Editorial El Comercio

Cuando el humo de la emergencia actual empiece a disiparse, el nivel de erosión de la actividad económica de los últimos meses será más evidente. El Perú despertará entonces como un país no solo golpeado por la irreparable pérdida de vidas de miles de ciudadanos, sino también por la desaparición de millones de empleos y una gran deuda fiscal. La necesidad de reconstruir será apremiante.

Felizmente, el Perú cuenta con algunos motores –de los que otros países carecen– para retomar la actividad económica a niveles cercanos a los del año pasado. Uno de ellos es sin duda el dinamismo de la agroexportación, sólido incluso en épocas de pandemia. Durante el primer trimestre del año, los envíos del sector agropecuario aumentaron en más de 10% con respecto al mismo trimestre del año anterior.

El otro motor fundamental es la minería. Ningún sector de la economía peruana tiene el potencial para generar tantos ingresos en el país de manera tan rápida como la minería. Esto parecía haber sido entendido por el Gobierno al anunciar que la fase 1 de la reactivación económica comprendía la aprobación de 40 proyectos mineros. Previamente, el Ministerio de Energía y Minas había asegurado que no se descartaba impulsar la reactivación de los proyectos mineros Conga y Tía María, puesto que el país iba a requerir mayores recursos para enfrentar la crisis económica.
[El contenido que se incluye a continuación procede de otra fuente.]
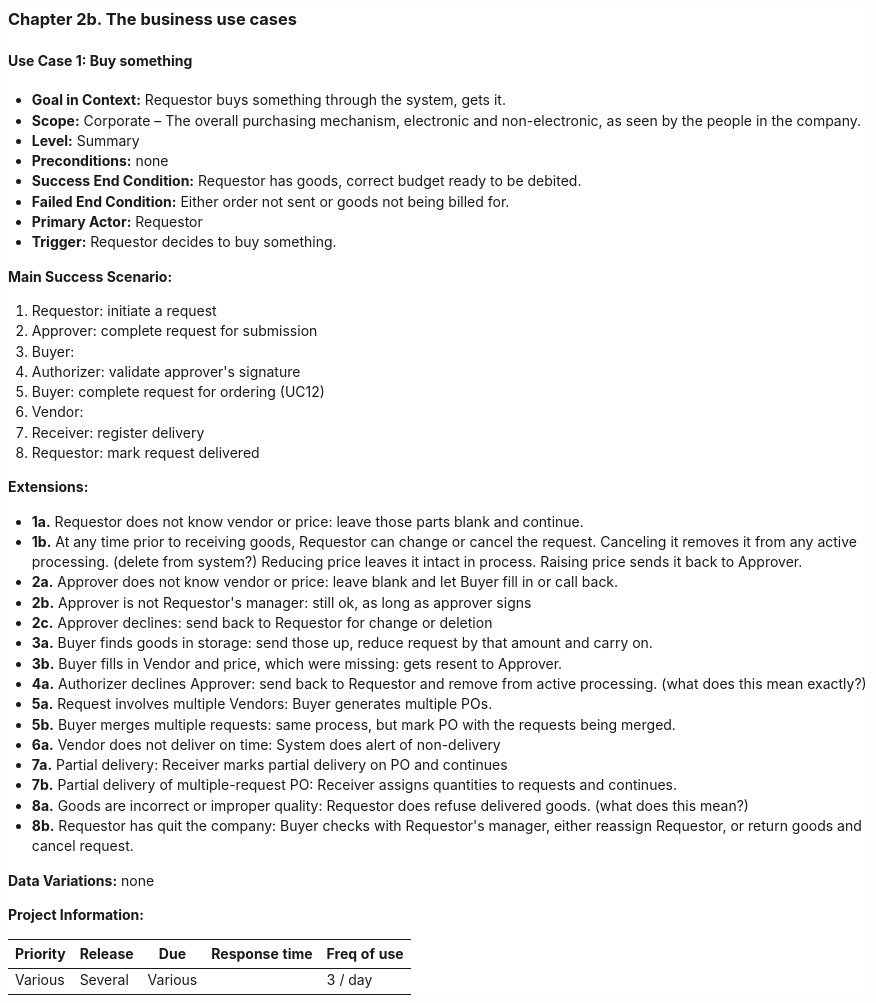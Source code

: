 ### Chapter 2b. The business use cases

#### Use Case 1: Buy something

- **Goal in Context:** Requestor buys something through the system, gets it.
- **Scope:** Corporate – The overall purchasing mechanism, electronic and non-electronic, as seen by the people in the company.
- **Level:** Summary
- **Preconditions:** none
- **Success End Condition:** Requestor has goods, correct budget ready to be debited.
- **Failed End Condition:** Either order not sent or goods not being billed for.
- **Primary Actor:** Requestor
- **Trigger:** Requestor decides to buy something.

**Main Success Scenario:**

1. Requestor: initiate a request
2. Approver: complete request for submission
3. Buyer:
4. Authorizer: validate approver's signature
5. Buyer: complete request for ordering (UC12)
6. Vendor:
7. Receiver: register delivery
8. Requestor: mark request delivered

**Extensions:**

- **1a.** Requestor does not know vendor or price: leave those parts blank and continue.
- **1b.** At any time prior to receiving goods, Requestor can change or cancel the request. Canceling it removes it from any active processing. (delete from system?) Reducing price leaves it intact in process. Raising price sends it back to Approver.
- **2a.** Approver does not know vendor or price: leave blank and let Buyer fill in or call back.
- **2b.** Approver is not Requestor's manager: still ok, as long as approver signs
- **2c.** Approver declines: send back to Requestor for change or deletion
- **3a.** Buyer finds goods in storage: send those up, reduce request by that amount and carry on.
- **3b.** Buyer fills in Vendor and price, which were missing: gets resent to Approver.
- **4a.** Authorizer declines Approver: send back to Requestor and remove from active processing. (what does this mean exactly?)
- **5a.** Request involves multiple Vendors: Buyer generates multiple POs.
- **5b.** Buyer merges multiple requests: same process, but mark PO with the requests being merged.
- **6a.** Vendor does not deliver on time: System does alert of non-delivery
- **7a.** Partial delivery: Receiver marks partial delivery on PO and continues
- **7b.** Partial delivery of multiple-request PO: Receiver assigns quantities to requests and continues.
- **8a.** Goods are incorrect or improper quality: Requestor does refuse delivered goods. (what does this mean?)
- **8b.** Requestor has quit the company: Buyer checks with Requestor's manager, either reassign Requestor, or return goods and cancel request.

**Data Variations:** none

**Project Information:**

| Priority | Release | Due | Response time | Freq of use |
|----------|---------|-----|---------------|-------------|
| Various | Several | Various | | 3 / day |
Sin embargo, la semana pasada el presidente del Consejo de Ministros, Vicente Zeballos, dio marcha atrás. Según declaró, el proyecto minero Tía María, en Arequipa, no tendría luz verde. “En tanto no se zanje el conflicto social, definitivamente este proyecto no avanzará”, mencionó el sábado. Esta posición había sido expresada meses atrás por el presidente Martín Vizcarra, quien dijo enfáticamente que durante su administración no se iniciaría la construcción del proyecto. Como se recuerda, la inversión de US$1.400 millones fue suspendida de forma arbitraria por el Ejecutivo ante las protestas de grupos locales.

En el contexto de recesión económica profunda y de proporciones históricas, este tipo de decisiones podría bien reconsiderarse. La minería, después de todo, es la actividad con mayor productividad laboral del país (unas 11 veces más alta que la construcción o siete veces más alta que la manufactura, por ejemplo), tiene una cartera de proyectos por casi US$60.000 millones (equivalente a 27% del PBI), y genera ingentes recursos fiscales que son luego distribuidos en buena parte entre los gobiernos subnacionales. La minería formal tiene la ventaja en este contexto, además, de desarrollarse en operaciones relativamente aisladas, en las que puede haber un buen control para reducir el riesgo de contagio entre trabajadores y comunidades.

La suspensión por presión popular de proyectos emblemáticos que habían cumplido con los permisos legales contribuyó fuertemente a la incertidumbre en las inversiones del sector. Hasta hoy esos fantasmas rondan las decisiones de las empresas mineras globales antes de decantarse por apostar por el Perú. Es precisamente por ese motivo que analizar su viabilidad e impulsar nuevos proyectos sería una inyección de confianza –y de recursos– en el momento en que el país más lo requiere. La factura que nos pasará la lucha contra esta pandemia no será barata y el Perú necesitará de todas las fuentes de ingresos a su disposición; ningunear la que podría ser la más significativa es un error soberbio.